VSN’s Media Asset Management software, VSNExplorer MAM, offers all the necessary tools to manage the entire media life-cycle. Its GUI is based on HTML5, allowing users to manage media files within different storage units, also in the Cloud, and to access the platform from any browser and operating system. In addition, its highly scalable and open architecture enables the integration of VSNExplorer MAM with any software and hardware available in the market. This solution is available on-premise or in the Cloud, as pay-per-use in SaaS platforms such as Windows Azure, Amazon or Private Cloud. This model grants higher speed and more flexibility, reducing costs and time-to-market rates.

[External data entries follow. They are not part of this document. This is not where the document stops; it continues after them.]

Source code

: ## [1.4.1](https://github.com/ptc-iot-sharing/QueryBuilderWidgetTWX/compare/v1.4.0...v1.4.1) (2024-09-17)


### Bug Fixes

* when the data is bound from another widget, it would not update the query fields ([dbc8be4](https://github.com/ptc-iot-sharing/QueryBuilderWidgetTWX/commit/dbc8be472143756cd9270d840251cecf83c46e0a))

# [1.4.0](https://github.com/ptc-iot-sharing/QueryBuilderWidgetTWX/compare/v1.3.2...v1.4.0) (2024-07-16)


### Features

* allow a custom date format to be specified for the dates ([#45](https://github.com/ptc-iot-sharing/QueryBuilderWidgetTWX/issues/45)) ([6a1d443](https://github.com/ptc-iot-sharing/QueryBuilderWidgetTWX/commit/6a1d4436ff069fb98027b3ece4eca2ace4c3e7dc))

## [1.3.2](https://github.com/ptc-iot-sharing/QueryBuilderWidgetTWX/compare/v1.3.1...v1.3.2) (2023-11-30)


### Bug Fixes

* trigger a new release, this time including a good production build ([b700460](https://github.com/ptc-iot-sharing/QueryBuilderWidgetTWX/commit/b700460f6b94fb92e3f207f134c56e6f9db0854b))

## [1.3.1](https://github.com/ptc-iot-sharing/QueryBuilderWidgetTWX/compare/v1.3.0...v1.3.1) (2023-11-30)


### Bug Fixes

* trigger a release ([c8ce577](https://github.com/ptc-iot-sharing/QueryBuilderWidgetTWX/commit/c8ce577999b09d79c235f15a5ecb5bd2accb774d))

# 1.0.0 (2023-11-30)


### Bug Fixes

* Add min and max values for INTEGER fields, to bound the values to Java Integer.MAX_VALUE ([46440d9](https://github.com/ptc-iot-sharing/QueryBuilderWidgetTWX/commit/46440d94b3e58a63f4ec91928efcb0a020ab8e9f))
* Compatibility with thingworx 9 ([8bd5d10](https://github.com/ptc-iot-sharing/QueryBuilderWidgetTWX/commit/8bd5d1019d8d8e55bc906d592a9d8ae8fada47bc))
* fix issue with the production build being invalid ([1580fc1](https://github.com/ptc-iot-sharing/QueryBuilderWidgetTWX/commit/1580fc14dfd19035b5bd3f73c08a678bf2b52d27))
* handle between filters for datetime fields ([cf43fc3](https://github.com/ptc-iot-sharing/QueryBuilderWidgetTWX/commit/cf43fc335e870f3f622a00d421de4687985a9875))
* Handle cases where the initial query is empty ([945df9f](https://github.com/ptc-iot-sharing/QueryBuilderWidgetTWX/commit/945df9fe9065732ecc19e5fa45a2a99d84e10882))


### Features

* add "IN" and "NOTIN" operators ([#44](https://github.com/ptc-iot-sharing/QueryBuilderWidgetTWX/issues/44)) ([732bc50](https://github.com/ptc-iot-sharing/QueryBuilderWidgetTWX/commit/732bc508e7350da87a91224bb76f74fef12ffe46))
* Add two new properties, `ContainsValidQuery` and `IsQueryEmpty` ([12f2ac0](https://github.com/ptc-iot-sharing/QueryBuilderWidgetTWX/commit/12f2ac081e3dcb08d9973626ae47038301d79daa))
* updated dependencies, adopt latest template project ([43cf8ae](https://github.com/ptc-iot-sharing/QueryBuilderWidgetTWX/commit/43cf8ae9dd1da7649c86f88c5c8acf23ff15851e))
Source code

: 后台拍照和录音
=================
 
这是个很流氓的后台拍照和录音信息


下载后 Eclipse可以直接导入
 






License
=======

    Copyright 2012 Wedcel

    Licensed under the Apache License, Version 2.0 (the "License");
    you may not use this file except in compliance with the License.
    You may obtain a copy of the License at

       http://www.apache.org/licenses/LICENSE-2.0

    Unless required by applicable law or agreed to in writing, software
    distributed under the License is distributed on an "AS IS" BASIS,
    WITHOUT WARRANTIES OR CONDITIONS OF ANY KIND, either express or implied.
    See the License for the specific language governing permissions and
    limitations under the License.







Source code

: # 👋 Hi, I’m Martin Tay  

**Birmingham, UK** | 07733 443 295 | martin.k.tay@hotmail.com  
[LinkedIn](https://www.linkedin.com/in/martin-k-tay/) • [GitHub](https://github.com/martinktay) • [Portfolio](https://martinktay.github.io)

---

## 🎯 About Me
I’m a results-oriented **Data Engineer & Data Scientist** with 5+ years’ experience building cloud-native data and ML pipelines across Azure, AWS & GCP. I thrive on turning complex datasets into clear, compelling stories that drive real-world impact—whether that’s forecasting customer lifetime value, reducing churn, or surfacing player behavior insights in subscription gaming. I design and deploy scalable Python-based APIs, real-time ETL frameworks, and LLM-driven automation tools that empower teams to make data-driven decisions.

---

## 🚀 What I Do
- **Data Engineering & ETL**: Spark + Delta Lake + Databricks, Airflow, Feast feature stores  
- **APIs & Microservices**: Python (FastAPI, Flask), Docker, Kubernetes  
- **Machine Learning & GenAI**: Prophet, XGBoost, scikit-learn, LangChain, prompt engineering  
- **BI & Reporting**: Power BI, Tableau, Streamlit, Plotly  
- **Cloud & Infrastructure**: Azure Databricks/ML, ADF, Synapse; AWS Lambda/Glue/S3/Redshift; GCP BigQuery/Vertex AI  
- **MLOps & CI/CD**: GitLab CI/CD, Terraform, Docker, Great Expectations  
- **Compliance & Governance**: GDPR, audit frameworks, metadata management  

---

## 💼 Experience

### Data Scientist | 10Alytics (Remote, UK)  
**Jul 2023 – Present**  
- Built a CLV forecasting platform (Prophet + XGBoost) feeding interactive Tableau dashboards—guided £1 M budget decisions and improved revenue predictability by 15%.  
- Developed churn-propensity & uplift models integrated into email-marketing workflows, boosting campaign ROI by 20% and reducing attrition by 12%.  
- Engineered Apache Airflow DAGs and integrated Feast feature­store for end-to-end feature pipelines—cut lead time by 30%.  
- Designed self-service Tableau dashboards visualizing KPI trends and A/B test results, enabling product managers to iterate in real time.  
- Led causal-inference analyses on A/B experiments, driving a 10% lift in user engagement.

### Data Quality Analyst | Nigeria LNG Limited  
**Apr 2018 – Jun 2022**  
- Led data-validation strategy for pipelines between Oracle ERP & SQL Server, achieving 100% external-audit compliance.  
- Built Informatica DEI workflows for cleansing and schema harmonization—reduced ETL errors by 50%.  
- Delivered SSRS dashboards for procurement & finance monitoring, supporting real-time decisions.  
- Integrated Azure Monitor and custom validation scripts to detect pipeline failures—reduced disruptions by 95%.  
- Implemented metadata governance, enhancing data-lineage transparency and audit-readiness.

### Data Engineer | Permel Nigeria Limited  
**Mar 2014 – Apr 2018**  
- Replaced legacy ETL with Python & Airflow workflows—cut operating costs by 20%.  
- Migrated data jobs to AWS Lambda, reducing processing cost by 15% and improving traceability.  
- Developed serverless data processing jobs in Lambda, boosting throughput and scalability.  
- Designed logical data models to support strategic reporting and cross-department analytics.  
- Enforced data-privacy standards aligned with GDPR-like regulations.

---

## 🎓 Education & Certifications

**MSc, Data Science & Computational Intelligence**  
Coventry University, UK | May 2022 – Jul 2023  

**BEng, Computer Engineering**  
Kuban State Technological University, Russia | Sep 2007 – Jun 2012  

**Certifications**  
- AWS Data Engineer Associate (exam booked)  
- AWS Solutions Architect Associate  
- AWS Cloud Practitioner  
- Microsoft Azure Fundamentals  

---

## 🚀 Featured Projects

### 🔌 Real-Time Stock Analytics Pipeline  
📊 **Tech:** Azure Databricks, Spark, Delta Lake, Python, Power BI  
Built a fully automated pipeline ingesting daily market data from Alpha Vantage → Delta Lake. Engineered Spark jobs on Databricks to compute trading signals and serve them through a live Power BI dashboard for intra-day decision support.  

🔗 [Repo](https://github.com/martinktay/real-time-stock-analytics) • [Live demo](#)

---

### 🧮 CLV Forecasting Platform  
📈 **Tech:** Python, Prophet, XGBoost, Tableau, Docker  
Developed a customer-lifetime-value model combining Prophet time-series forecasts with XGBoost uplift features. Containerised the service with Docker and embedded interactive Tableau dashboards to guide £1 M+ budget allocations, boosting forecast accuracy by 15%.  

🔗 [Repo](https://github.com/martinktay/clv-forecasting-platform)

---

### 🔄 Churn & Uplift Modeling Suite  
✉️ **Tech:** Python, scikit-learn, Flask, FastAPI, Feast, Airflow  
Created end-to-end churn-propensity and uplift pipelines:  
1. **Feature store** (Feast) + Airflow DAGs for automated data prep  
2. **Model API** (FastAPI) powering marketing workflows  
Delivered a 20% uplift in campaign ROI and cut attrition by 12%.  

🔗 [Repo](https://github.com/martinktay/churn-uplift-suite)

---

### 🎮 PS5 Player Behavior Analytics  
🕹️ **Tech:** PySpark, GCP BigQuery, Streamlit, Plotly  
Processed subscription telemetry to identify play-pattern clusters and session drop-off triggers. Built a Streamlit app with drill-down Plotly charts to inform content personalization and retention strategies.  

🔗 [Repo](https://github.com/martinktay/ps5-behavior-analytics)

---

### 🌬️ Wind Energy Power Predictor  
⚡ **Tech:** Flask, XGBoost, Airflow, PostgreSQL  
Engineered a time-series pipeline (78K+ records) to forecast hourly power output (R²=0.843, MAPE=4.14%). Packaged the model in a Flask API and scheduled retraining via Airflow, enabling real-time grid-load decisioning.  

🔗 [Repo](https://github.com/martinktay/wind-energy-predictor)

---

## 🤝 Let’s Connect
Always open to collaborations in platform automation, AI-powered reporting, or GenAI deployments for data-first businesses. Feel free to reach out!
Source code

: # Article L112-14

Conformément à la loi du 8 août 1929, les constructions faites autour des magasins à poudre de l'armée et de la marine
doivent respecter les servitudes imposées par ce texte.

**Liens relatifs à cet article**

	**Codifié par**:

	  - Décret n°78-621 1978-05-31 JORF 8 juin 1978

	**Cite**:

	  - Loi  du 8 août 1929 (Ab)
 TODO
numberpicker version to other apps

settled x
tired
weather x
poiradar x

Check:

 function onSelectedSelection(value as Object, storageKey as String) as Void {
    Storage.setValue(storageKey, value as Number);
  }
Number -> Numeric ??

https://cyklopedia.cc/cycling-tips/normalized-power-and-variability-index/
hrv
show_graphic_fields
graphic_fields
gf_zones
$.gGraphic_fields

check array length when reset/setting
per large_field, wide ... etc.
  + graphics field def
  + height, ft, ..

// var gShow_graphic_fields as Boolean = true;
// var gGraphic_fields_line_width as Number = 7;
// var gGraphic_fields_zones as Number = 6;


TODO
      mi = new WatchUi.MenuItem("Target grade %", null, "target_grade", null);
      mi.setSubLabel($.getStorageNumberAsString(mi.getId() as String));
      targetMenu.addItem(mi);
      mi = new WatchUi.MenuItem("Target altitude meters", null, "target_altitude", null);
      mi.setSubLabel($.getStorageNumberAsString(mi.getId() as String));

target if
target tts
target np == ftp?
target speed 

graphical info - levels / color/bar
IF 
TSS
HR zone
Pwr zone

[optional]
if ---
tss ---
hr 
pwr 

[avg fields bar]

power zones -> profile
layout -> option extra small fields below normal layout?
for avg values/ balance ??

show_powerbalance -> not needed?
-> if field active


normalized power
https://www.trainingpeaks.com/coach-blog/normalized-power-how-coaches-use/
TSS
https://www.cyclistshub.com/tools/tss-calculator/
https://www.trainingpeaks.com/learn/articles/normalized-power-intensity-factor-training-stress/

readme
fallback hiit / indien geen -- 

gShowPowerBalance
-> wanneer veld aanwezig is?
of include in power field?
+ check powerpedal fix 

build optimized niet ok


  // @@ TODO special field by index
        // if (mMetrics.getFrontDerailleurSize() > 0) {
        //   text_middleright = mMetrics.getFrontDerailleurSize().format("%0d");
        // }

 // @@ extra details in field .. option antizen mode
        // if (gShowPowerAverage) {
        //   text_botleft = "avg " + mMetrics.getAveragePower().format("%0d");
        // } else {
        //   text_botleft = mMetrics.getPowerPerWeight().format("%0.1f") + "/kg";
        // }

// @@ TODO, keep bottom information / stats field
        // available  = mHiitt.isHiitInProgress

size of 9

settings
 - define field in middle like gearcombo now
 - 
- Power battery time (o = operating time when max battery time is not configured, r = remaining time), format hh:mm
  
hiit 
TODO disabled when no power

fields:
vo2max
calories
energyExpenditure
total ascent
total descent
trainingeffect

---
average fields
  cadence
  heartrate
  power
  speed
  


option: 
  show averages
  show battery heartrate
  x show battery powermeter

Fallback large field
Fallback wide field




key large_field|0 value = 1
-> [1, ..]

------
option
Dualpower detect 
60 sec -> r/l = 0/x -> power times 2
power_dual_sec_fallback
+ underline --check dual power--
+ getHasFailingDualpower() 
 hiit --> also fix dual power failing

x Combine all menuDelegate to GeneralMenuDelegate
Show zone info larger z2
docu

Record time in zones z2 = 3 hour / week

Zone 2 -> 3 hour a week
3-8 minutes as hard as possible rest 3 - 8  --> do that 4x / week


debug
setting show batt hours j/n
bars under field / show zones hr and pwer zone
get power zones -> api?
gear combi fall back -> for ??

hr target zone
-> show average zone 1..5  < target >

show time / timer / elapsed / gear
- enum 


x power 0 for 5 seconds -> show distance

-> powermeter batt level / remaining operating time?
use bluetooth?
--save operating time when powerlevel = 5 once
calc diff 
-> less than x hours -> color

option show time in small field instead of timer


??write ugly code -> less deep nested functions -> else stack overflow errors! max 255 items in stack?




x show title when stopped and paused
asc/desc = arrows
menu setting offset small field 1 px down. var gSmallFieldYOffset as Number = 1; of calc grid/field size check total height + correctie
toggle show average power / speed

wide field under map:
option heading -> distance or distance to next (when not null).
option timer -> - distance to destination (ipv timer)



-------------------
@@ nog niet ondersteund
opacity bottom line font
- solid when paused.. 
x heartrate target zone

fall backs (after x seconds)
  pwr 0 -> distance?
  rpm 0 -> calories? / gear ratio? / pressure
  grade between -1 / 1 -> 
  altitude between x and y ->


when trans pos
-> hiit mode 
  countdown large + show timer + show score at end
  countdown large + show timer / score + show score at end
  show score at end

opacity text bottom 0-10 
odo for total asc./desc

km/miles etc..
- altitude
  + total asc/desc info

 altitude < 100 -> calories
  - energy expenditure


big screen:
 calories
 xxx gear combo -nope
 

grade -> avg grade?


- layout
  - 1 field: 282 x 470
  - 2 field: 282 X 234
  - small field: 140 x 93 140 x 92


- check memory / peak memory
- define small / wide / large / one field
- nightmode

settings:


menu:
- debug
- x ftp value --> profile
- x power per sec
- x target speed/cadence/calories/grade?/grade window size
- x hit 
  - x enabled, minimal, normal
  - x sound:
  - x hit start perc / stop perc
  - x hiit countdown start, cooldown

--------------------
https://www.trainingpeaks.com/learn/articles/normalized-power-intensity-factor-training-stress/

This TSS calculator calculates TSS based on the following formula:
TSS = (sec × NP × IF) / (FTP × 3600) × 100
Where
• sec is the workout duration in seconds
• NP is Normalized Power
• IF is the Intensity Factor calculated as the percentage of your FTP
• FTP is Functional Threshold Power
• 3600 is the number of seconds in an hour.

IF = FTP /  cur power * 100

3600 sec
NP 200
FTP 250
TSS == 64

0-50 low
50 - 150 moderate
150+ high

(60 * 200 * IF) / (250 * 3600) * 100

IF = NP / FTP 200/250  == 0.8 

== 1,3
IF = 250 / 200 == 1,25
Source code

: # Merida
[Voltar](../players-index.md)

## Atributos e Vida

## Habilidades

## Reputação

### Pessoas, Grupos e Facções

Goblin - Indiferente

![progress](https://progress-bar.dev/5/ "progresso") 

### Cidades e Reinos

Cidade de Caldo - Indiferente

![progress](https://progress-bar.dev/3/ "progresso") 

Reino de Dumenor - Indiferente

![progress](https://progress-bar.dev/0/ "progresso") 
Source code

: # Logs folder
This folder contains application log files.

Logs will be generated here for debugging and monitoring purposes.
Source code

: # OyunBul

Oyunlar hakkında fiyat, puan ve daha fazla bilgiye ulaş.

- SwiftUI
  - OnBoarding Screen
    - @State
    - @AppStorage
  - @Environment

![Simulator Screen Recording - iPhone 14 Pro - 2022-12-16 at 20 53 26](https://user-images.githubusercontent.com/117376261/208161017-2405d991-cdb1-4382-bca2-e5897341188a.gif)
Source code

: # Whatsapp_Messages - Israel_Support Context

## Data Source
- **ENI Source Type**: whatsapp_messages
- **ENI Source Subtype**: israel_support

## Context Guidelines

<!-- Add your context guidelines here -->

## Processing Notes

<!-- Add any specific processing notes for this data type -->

VSNExplorer MAM has also been integrated with the Artificial Intelligence systems of IBM, Google, Microsoft Azure and Etiqmedia for automatic metadata detection and content cataloging. This systems can also be “trained” (known as machine learning) to automatically detect informacion adapted to user’s needs, such as people first unknown to the system who will be automatically recognized from that moment on. Apart from facial recognition and objects analysis, thanks to AI systems VSNExplorer MAM can also perform advanced searches relying on metadata, automatic speech-to-text, translation and subtitling, advanced Cloud transcoding to different formats or even help on content moderation processes through the detection of sensitive or adult content, among others.
VSNExplorer MAM now includes Wedit, the web video editor integrated within VSNExplorer platform, to boost collaborative work and increase efficiency in media management and video editing through its cloud-based functionalities, whether assets are stored in deep archive, nearline or online files. 100% HTML5, Wedit allows journalists and editors to easily locate and edit media files within a single interface, without necessary changing to an NLE.
Finally, VSNExplorer MAM is completely integrated with the main social media platforms, such as Facebook, YouTube and Twitter, allowing users to share content directly from their MAM interface, automatically converting media files into MP4 and completing the metadata required by these platforms with the metadata detected from each media file.